Start of The data

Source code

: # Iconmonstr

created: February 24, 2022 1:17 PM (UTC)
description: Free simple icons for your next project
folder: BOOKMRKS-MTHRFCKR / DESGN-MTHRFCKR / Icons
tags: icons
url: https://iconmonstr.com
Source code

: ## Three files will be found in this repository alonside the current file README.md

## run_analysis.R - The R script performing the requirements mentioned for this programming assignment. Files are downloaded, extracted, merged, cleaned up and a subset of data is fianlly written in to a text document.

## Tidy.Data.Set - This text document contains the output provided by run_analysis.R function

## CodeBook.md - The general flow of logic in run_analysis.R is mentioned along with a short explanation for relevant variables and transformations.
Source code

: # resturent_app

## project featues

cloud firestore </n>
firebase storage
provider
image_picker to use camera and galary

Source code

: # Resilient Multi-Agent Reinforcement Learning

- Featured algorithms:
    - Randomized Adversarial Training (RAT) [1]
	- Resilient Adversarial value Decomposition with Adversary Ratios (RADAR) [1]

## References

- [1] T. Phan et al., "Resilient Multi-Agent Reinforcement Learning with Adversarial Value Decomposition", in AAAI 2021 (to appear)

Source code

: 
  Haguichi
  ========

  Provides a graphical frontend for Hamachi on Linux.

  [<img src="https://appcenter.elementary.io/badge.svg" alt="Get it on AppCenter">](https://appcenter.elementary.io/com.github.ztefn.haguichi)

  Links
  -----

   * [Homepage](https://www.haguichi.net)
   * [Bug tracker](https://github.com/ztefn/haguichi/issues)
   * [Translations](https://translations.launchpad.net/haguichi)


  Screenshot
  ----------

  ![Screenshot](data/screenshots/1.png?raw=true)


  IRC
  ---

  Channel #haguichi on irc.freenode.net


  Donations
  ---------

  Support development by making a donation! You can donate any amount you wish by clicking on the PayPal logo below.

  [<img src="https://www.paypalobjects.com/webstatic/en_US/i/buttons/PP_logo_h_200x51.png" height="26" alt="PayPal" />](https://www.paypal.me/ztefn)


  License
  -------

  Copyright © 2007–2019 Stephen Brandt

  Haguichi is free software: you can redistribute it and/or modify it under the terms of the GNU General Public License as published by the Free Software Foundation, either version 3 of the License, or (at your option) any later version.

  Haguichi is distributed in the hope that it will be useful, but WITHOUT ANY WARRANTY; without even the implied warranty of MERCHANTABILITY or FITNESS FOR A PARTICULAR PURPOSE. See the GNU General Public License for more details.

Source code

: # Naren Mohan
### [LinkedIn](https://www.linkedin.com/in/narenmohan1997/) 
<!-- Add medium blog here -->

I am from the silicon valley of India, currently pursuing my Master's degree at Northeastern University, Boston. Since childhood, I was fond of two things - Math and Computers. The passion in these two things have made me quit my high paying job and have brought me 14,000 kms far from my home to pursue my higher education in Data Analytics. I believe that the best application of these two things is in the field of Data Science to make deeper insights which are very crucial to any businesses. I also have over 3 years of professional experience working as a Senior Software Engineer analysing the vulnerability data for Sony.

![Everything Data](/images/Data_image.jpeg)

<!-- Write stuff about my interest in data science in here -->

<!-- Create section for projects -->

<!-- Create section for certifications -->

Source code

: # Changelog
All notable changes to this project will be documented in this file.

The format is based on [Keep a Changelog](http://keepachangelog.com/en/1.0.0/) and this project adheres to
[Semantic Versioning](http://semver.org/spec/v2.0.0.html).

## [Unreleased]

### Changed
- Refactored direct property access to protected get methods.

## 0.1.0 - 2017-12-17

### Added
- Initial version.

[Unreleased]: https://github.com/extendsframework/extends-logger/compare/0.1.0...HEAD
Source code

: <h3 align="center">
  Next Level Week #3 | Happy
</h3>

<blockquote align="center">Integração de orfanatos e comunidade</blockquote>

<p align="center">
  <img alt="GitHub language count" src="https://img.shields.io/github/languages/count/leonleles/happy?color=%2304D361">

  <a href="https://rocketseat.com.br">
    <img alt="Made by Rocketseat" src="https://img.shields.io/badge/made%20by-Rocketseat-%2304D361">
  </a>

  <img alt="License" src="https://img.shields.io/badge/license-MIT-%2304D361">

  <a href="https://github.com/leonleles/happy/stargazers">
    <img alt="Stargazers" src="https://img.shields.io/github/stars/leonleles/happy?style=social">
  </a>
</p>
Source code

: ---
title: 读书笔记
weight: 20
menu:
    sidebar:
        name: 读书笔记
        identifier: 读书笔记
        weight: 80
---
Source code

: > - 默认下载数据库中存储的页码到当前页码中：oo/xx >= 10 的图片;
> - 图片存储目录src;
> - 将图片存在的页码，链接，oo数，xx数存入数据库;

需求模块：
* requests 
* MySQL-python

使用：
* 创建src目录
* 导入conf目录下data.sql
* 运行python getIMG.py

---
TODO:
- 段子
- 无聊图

End of The data

## Work to complete:
Copy the lines from the entries above in which the word "Unreleased" appears.

## Solution:
## [Unreleased]
[Unreleased]: https://github.com/extendsframework/extends-logger/compare/0.1.0...HEAD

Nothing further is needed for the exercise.